Abbiamo spesso il fenomeno del capro espiatorio, ruolo altrettanto funzionale al gruppo: i gruppi hanno bisogno di questo parafulmine per far ricadere su di lui tutte le tensioni, i tormenti, le accuse, le irrisioni del gruppo. Lui è il ricettacolo di tutte le brutture e le inadeguatezze, mentre gli altri possono bearsi della loro armonia. Ma se malauguratamente il capro espiatorio se ne va dal gruppo, ecco che tutti i conflitti irrisolti del gruppo vengono al pettine, almeno finchè non si elegge una nuova vittima da immolare.
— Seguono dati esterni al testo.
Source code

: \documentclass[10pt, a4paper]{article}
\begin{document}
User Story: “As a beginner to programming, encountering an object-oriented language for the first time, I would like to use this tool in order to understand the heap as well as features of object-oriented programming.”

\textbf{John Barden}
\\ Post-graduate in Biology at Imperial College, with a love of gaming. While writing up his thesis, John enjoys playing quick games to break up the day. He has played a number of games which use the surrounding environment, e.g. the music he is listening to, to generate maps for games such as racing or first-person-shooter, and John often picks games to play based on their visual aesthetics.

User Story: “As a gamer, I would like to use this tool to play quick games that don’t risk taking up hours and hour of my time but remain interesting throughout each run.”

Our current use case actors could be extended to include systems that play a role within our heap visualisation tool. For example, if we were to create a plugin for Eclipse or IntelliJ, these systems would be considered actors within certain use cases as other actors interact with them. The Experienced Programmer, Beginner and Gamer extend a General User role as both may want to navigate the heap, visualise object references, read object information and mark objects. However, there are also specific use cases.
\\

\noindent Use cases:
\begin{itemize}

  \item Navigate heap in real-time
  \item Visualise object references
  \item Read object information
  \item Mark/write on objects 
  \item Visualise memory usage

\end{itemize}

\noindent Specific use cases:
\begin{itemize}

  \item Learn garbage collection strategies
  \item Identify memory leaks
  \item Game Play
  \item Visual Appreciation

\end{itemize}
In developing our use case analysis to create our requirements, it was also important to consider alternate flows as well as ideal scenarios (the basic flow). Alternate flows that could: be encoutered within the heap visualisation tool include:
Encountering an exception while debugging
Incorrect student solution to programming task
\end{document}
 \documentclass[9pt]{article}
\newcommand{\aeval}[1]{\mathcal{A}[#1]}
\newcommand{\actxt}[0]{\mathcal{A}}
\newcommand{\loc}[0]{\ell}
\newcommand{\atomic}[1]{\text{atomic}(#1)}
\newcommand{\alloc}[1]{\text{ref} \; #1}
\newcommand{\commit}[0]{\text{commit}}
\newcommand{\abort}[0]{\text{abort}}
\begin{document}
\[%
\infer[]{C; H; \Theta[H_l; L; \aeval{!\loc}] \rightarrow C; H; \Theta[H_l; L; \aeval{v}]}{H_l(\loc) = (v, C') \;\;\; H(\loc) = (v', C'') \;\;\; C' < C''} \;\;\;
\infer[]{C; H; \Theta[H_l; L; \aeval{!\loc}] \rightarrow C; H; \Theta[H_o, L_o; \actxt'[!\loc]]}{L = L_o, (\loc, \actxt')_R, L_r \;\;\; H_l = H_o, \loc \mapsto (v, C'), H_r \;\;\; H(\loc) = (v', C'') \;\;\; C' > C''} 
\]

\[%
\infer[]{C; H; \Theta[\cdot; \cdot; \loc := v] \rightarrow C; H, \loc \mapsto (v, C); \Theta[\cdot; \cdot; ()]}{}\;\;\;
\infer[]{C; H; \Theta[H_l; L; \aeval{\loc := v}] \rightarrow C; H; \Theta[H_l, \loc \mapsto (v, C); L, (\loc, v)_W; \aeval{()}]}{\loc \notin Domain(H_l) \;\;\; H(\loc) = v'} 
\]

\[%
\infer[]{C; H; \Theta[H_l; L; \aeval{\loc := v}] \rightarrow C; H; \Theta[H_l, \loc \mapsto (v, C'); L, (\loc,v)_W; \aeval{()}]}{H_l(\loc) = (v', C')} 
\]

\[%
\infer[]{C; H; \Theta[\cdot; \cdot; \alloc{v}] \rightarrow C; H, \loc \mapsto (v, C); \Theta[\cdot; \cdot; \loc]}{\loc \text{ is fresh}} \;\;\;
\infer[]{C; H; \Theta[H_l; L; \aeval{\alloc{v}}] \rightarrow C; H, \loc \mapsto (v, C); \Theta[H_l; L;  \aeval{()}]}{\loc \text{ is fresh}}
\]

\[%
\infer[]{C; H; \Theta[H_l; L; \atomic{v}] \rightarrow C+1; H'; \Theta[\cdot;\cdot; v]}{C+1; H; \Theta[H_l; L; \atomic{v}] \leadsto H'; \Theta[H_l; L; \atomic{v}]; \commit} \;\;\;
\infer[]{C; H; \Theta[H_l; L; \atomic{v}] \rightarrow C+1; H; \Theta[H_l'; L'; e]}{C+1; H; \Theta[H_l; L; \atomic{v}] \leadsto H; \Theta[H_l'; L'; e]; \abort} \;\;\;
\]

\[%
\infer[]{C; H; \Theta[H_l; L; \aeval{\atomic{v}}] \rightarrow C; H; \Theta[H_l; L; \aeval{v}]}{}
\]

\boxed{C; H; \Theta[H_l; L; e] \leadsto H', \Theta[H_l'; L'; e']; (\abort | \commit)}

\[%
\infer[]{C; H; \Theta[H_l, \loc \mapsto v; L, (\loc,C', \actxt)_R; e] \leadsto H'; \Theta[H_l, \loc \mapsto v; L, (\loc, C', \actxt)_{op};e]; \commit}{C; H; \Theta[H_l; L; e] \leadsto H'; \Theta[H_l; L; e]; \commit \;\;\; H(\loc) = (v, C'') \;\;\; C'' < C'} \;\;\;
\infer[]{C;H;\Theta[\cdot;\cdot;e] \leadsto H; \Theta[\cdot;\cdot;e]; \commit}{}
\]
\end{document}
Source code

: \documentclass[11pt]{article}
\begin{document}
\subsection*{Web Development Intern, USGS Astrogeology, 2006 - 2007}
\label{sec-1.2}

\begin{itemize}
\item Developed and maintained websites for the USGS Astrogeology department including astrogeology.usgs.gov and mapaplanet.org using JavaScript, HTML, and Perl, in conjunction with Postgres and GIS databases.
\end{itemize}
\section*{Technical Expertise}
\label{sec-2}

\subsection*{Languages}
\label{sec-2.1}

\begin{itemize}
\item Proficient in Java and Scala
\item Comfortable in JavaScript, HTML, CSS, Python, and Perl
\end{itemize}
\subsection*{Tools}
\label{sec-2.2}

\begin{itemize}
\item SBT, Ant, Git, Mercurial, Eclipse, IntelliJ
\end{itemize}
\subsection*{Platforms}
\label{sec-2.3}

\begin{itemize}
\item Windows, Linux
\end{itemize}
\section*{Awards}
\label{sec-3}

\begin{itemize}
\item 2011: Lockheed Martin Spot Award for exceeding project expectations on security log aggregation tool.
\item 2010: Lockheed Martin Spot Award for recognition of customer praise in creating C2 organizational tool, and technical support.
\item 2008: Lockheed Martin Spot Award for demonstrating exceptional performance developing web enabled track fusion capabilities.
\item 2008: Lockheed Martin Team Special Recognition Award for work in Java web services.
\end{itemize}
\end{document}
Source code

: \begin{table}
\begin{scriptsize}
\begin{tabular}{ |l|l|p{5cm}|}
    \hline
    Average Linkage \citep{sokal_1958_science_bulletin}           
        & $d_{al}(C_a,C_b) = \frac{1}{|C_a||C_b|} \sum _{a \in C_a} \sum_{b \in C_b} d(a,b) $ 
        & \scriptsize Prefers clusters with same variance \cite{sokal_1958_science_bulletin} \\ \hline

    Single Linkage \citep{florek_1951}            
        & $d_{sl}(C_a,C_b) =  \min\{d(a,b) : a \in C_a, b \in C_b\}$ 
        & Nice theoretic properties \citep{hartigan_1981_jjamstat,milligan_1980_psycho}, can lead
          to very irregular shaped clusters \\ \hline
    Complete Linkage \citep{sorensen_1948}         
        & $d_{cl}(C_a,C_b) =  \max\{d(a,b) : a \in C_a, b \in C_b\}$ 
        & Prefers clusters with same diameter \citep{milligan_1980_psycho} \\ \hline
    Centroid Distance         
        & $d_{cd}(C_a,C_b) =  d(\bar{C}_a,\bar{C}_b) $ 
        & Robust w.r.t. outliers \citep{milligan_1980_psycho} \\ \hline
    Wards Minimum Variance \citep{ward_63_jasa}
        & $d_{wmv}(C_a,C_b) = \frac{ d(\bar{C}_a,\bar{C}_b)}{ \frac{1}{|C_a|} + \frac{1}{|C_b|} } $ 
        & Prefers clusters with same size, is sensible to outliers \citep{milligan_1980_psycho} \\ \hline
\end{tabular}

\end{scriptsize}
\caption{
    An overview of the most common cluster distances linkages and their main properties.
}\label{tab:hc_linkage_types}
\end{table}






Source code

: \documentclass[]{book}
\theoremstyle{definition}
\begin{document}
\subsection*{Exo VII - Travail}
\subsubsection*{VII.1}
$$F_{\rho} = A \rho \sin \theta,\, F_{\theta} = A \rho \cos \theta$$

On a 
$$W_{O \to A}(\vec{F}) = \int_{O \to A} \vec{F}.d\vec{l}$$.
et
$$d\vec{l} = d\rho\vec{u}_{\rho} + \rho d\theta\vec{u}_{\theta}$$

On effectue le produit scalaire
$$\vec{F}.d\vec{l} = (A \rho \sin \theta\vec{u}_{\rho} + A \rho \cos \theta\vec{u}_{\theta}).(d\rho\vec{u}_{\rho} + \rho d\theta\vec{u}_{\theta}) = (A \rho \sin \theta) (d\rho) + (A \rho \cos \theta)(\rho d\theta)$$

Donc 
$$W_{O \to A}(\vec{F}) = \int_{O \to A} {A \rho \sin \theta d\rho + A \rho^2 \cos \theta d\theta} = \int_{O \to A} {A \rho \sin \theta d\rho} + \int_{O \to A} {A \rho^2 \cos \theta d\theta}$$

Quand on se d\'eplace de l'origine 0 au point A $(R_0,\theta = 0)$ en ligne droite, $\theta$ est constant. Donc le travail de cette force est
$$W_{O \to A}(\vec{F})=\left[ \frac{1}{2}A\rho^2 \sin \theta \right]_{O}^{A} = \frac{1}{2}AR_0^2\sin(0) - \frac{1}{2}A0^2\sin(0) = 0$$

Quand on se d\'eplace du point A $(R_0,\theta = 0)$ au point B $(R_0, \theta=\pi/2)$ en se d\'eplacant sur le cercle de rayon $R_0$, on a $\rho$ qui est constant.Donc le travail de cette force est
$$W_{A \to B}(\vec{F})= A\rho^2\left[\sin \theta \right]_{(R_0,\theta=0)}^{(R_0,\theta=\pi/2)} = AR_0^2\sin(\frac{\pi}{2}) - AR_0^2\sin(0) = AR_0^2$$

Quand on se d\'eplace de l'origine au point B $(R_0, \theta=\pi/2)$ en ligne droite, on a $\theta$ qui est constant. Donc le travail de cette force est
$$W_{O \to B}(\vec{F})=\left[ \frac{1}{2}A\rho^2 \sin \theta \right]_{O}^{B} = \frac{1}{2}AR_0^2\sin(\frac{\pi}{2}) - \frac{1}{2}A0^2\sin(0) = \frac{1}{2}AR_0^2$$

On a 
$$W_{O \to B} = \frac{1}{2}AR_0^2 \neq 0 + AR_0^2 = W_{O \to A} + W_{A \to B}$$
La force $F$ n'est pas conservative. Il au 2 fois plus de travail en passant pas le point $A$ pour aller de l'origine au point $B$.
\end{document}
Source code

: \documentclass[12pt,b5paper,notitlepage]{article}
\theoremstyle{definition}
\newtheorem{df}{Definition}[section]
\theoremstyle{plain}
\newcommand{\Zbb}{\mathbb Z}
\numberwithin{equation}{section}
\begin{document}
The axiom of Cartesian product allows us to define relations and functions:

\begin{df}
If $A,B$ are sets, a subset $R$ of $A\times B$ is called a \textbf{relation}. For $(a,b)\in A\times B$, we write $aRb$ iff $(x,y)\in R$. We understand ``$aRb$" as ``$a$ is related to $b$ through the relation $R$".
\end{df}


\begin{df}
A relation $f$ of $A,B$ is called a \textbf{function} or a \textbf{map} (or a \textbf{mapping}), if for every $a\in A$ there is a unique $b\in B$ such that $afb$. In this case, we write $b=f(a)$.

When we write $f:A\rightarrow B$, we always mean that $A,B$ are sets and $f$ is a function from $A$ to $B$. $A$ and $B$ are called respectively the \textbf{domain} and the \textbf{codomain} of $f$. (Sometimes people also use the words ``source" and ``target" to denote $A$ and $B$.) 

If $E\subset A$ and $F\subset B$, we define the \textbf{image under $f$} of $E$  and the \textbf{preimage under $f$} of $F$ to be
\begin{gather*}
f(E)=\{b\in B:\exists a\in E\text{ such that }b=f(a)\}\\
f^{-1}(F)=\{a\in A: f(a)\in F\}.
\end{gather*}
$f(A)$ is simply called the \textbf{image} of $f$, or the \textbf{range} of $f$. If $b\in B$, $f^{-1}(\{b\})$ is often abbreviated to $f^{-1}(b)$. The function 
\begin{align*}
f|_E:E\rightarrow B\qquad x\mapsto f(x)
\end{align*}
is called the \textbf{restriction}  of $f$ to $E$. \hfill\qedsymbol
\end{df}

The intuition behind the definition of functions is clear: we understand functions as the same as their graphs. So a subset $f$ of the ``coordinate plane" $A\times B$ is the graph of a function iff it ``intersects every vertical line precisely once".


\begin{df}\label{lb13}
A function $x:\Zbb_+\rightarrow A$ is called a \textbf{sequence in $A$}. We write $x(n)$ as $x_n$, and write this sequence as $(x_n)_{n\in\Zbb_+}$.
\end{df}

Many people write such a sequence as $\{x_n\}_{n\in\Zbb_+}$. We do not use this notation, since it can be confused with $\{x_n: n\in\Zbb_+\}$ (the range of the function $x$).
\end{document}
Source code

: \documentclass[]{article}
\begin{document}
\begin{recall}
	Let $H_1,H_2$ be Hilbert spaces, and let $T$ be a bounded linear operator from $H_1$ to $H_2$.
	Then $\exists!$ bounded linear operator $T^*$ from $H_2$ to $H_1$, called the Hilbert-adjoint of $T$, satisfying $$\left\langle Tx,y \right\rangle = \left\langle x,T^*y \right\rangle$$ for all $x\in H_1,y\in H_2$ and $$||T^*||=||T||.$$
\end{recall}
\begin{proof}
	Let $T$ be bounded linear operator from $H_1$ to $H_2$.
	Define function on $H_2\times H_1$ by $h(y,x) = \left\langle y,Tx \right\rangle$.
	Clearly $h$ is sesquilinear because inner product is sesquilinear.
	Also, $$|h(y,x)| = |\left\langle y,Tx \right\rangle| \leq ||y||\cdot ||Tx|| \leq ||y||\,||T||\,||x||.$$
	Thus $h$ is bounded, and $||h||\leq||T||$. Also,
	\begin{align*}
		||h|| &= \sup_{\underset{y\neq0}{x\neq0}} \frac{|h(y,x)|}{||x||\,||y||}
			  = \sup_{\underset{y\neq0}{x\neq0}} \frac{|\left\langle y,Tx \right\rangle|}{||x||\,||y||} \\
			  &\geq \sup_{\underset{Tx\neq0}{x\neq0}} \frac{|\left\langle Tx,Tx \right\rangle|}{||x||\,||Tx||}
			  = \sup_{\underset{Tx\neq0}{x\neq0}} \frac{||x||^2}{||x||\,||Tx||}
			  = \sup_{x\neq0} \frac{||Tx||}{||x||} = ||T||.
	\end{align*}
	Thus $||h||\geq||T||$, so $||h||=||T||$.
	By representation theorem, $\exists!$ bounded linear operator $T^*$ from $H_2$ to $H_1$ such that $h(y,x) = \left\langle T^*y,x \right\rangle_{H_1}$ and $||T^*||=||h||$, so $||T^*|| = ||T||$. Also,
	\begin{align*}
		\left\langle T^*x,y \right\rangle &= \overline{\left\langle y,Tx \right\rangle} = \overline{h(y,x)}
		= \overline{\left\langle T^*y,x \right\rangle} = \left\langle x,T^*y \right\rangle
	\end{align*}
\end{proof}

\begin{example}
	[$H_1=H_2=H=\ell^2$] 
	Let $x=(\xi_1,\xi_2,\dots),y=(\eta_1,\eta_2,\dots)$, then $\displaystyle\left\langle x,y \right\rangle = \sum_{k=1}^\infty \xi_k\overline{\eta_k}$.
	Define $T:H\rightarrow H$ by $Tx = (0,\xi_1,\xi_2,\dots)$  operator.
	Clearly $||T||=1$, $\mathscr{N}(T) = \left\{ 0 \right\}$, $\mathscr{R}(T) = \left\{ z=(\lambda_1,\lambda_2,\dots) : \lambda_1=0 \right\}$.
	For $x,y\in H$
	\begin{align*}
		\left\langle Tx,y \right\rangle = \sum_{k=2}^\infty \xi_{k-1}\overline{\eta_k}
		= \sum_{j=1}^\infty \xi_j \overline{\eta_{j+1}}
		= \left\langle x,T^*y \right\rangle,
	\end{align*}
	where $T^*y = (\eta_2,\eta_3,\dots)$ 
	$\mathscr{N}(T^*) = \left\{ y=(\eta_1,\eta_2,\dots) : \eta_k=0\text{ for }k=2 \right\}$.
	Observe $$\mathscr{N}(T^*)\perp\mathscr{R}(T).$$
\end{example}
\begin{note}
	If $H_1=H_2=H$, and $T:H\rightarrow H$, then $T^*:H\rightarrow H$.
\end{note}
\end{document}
I ragazzi che tendono a fare le vittime-provocatrici sono particolarmente adatti a divenire i capri espiatori della situazione, con i loro atteggiamenti che li rendono antipatici a tutto il gruppo, persino ai professori. Sembra che abbiano il bisogno di perpetuare il loro ruolo da perdenti e talvolta hanno una situazione extra scolastica di isolamento sociale, con genitori pressanti o anziani, iperprotettivi o invischianti, rispetto ai quali è meglio cercarsi un ruolo forte nel gruppo classe, piuttosto che non essere nessuno, segnalando così in qualche modo il proprio disagio.

In verità sul capro espiatorio si proiettano le paure dei compagni, le loro ombre negate, quello che non vorrebbero mai essere e che temono terribilmente: la bruttezza, la goffaggine, il puzzare, l’isolamento, l’omosessualità, l’essere “strani”….diversi.

Essere se stessi e guadagnarsi un posto ingroup è un continuo gioco di equilibrismo per l’adolescente, per alcuni molto faticoso, per altri pericoloso, per altri molto costoso.

Nel prossimo articolo sul bullismo approfondirò come si può intervenire nei gruppi classe per promuovere un clima positivo e delle dinamiche più mature e funzionali, prevenendo o scalfendo le dinamiche gruppali che sono facile terreno per la devianza. Tali interventi possono essere condotti da professionisti appositamente formati ed esperti nelle dinamiche di gruppo, ma anche dai docenti, in seguito ad una adeguata formazione. Il personale scolastico va sostenuto e coinvolto,  sempre nell’ottica di una politica scolastica integrata che sia contro il bullismo ma con i ragazzi.